That only solves a part of the problem – because by definition, the points for which the sequence is bounded will never stop the process in that model. So the second thing we do is to consider that if a sequence has not diverged after a given, fixed number of iterations, then probably it won’t.

Finally, for every possible number of iterations, we define a color (in a way that eventually makes the result pretty/interesting); we also define a color for points whose sequence does not diverge (and that are considered in the set); and we color each point according to that.

Now the thing with this approach is that the number of iterations tend to gather in “bands” – as in the following picture.

Discrete coloring bands

Smooth coloring

The bands come from the fact that two neighboring pixels “tend to” have the same number of iterations, and hence the same color. If the range of possible values is smooth, and if two neighboring points end up not being associated to the exact same value, and if the palette maps them to different colors, then the coloring should be smooth – even with a fairly reduced palette.

The idea is that we want to represent whether a sequence “barely” reached the escape radius or whether it could have done so almost on the previous iteration, so far it is from the threshold. Ideally, we represent that by a function that goes from 0 to 1, we get a nice smooth range, and that yields a nice smooth coloring.

Now many sources go from this statement to “and now, like a rabbit out of the hat, take \log(\log(z)) and we’re done”. Some of them mumble something about “deriving it from Douady-Hubbard potential“, but it’s not really satisfying either. I gave a quick look to that, and I may revisit the topic eventually, but right now the maths go wayyyy over my head 😦

Still, the main question I had was “well, if we’re only interested in mapping ‘the space between the bands’, why not just drop a linear operator on that and be done?”. My reasoning was as follows: we know that at iteration i, we’re above the radius of convergence R, and we were not in the previous iteration, that means that we can bound it. If z_{i-1} and z_i are the values of z at escape iteration i, we have, by definition of i, |z_i| > R and |z_{i-1}| \leq R. To bound z_i from the above, we write |z_i| = |z_{i-1}^2 + c| (by definition of z), which is less than |z_{i-1}|^2 + |c| (by triangular inequality), which is in turn less than R^2 + |c|.

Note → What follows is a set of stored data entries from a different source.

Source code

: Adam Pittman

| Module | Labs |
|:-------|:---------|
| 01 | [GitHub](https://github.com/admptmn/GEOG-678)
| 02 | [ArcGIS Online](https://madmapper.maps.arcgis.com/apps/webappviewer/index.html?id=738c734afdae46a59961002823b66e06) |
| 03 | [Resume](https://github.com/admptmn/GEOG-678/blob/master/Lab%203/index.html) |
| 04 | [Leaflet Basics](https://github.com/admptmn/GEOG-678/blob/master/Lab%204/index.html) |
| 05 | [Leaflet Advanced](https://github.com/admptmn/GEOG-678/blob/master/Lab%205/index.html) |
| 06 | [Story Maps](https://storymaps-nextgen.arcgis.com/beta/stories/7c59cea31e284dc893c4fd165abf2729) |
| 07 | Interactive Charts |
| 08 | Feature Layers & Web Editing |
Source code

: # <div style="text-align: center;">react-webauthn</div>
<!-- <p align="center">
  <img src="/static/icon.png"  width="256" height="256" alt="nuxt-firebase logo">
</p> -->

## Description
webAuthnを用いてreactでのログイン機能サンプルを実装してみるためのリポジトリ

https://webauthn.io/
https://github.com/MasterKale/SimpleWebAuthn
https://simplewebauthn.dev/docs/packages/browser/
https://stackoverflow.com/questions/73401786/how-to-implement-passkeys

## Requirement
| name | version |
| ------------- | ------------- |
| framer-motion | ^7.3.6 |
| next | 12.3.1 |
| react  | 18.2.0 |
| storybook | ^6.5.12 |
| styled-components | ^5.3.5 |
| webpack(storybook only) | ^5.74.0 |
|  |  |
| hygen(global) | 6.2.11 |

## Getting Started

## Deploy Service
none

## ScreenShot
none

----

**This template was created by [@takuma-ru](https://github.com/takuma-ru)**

Hence, our “escape margin” |z| - R is between 0 and r^2 + |c|, and we want to map that to something between 0 and 1, so let’s just divide those two things, define my fractional iteration count as \displaystyle i + 1 - \frac{|z| - R}{r^2 + |c|} and we’re done, right?

Hmmm. It DOES look smooth-er. It’s not… smooth. I have two guesses here. First: the triangular inequality is a bit too rough for my estimate. Second: it may be that I’m generally speaking missing something somewhere. Maybe a bit of both.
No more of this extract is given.